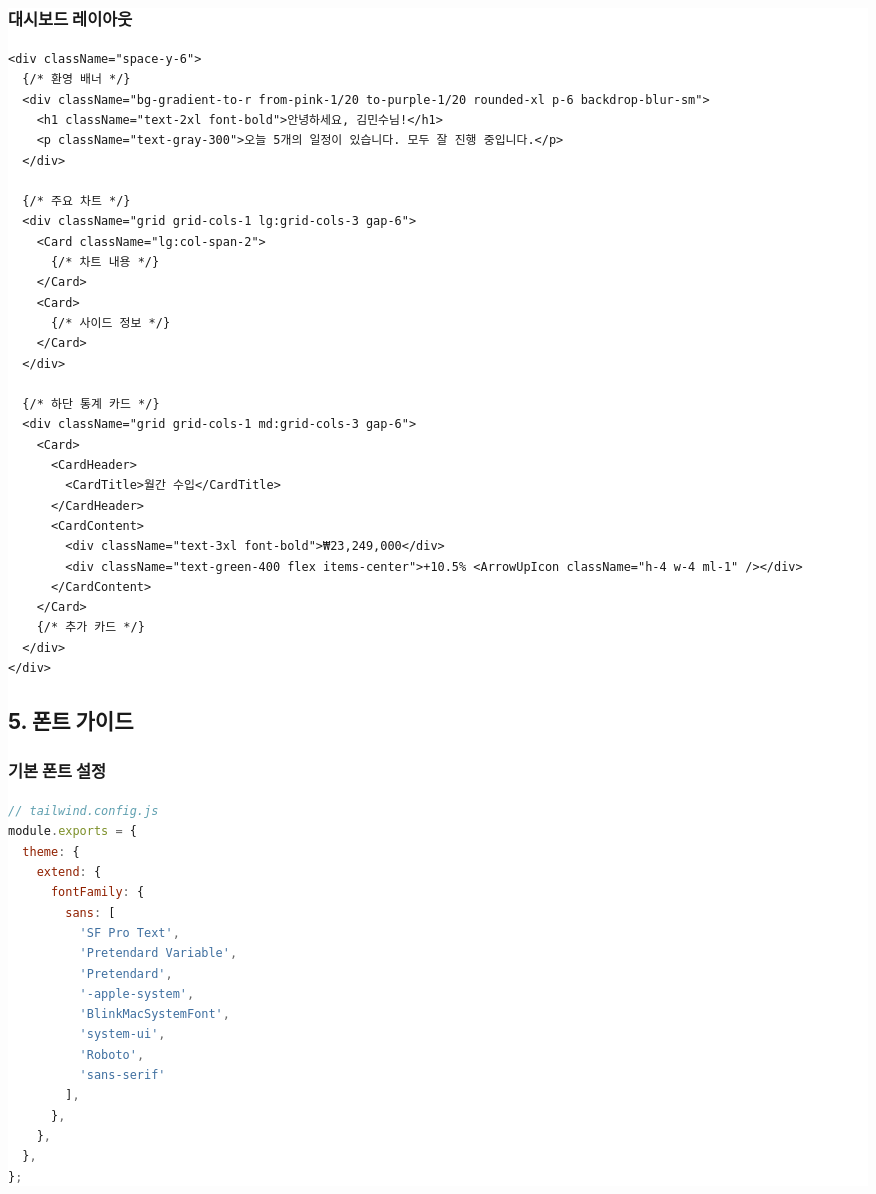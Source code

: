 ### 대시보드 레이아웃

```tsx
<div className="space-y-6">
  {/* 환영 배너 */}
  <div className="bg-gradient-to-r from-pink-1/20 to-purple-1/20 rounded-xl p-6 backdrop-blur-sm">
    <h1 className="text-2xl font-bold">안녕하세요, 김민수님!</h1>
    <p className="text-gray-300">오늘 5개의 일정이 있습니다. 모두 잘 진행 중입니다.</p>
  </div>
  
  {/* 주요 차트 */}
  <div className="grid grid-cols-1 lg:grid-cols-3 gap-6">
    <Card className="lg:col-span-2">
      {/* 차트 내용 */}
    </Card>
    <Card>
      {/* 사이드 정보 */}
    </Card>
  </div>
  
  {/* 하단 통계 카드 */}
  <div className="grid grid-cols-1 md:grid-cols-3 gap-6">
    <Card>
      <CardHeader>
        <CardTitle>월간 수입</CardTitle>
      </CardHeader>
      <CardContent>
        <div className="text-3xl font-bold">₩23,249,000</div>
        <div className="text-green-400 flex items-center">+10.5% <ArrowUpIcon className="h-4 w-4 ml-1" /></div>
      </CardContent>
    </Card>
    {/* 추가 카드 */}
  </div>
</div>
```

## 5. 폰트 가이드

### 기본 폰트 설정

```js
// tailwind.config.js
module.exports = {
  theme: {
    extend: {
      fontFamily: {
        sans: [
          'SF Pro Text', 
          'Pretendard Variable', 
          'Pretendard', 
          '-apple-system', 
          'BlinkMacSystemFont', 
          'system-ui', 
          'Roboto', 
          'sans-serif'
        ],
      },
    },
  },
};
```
* * *
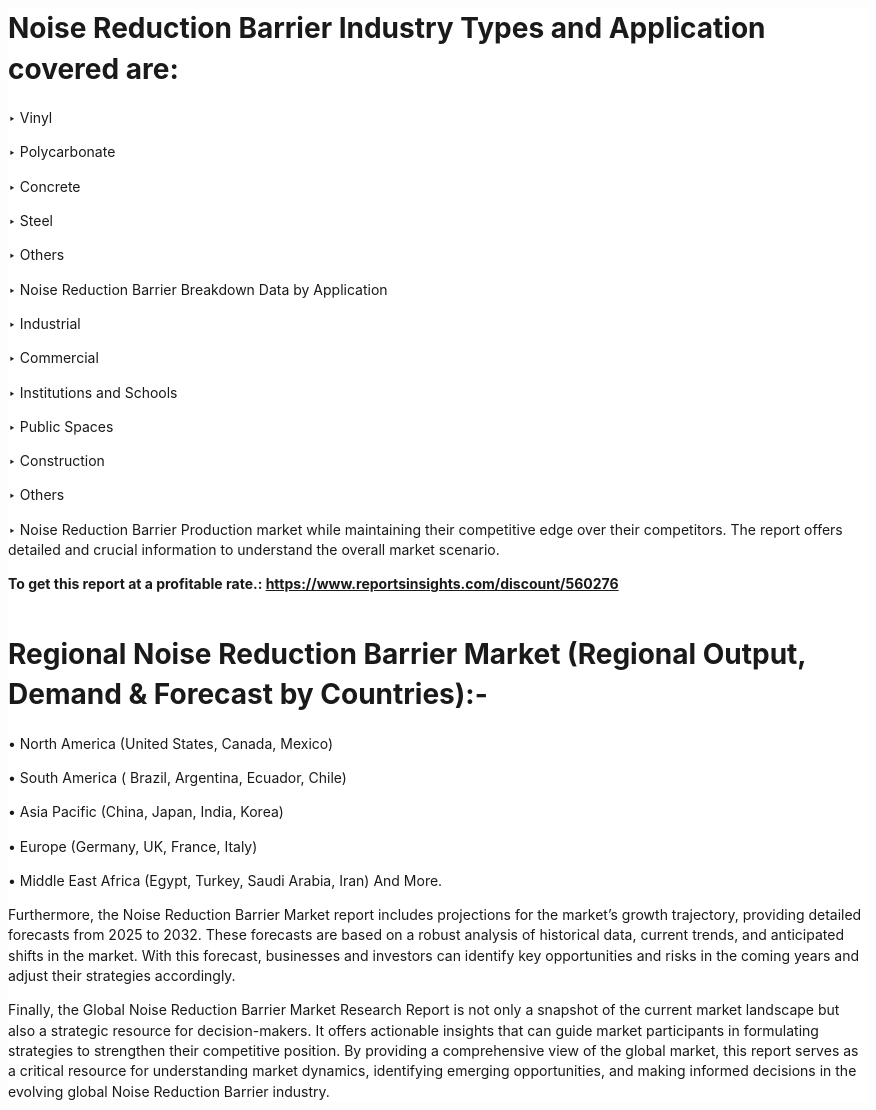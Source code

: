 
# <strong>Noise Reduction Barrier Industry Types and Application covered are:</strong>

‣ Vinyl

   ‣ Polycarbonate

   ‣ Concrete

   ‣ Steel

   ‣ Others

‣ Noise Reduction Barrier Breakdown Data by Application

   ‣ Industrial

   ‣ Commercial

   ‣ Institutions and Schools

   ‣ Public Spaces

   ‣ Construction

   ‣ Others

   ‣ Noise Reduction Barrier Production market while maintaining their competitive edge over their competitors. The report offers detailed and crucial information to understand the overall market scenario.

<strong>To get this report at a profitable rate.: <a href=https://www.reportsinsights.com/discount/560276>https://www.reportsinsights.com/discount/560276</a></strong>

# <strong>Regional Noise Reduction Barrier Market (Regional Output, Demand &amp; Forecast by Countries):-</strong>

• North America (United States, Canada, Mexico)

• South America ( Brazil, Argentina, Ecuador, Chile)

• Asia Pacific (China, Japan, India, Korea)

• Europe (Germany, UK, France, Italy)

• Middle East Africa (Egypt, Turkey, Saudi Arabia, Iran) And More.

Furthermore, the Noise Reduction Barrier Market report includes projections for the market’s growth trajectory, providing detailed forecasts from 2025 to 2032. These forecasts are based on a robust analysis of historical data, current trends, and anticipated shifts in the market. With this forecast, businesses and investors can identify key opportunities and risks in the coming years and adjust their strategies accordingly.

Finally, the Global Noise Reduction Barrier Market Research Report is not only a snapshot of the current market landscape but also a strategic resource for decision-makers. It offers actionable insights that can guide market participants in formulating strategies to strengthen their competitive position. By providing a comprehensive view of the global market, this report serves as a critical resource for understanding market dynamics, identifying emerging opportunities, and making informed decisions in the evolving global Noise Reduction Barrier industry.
...
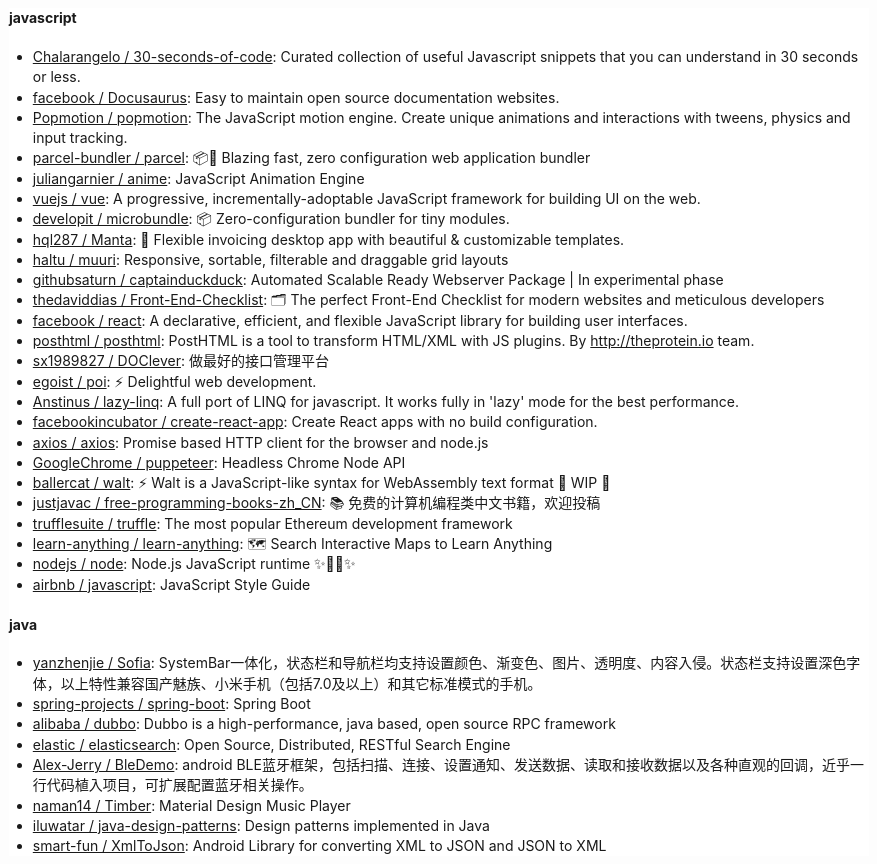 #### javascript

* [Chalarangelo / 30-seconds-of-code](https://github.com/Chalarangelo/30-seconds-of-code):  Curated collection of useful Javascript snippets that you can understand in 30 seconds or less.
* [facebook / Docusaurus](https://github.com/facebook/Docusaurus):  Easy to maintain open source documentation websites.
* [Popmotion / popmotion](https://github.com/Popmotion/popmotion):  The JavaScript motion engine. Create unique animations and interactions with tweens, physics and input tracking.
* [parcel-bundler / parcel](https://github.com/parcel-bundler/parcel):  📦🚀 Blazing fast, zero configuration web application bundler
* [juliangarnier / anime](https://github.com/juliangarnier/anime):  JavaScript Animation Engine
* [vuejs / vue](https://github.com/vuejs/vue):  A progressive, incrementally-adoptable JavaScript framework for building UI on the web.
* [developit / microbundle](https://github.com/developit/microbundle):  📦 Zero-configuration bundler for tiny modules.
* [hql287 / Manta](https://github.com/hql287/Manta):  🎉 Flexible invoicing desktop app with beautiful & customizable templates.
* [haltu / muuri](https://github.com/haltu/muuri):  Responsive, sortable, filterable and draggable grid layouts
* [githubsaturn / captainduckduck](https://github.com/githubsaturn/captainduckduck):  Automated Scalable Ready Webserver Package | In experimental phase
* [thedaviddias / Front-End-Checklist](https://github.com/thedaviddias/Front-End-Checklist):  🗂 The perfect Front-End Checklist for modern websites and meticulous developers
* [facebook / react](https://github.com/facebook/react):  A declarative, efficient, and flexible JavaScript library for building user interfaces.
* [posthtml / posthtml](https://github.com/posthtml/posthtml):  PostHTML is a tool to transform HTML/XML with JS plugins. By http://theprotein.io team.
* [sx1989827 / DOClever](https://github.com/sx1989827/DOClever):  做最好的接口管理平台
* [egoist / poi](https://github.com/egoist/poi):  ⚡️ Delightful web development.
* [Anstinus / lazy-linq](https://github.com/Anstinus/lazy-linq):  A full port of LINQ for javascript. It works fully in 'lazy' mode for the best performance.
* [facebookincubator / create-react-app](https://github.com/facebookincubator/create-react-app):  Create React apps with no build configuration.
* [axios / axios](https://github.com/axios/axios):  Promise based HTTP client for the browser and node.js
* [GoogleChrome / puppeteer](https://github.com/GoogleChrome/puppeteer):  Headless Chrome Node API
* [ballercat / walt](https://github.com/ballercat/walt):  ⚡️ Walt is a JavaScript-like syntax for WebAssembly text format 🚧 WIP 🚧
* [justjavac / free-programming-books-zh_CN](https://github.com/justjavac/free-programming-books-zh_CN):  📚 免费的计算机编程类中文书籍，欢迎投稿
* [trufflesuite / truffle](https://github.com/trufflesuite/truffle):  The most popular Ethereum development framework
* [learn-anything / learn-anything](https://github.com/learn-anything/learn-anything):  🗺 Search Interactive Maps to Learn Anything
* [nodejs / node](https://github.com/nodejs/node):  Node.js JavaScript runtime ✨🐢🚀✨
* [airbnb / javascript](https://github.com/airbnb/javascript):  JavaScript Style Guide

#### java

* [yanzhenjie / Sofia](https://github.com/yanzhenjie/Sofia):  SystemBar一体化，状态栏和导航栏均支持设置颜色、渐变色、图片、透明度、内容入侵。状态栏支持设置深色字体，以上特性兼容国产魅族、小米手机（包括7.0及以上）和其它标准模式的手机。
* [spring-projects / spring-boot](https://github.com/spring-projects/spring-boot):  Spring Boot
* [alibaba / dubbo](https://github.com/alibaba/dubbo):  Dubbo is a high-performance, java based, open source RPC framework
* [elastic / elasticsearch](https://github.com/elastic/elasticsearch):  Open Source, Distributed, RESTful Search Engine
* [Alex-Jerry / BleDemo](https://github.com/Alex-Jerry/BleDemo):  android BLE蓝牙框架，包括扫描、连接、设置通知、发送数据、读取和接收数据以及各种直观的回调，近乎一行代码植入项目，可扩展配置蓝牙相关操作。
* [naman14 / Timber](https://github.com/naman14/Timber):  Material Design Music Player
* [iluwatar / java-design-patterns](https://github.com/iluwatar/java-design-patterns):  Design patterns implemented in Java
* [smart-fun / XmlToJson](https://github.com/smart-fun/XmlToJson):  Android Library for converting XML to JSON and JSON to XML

# [WORK REQUEST]
Nothing but the lines above from the one containing "UK, France, Italy)" through the one containing "Iran) And More." should appear in the answer, each repeated exactly.

# [SOLVED EXERCISE]
• Europe (Germany, UK, France, Italy)

• Middle East Africa (Egypt, Turkey, Saudi Arabia, Iran) And More.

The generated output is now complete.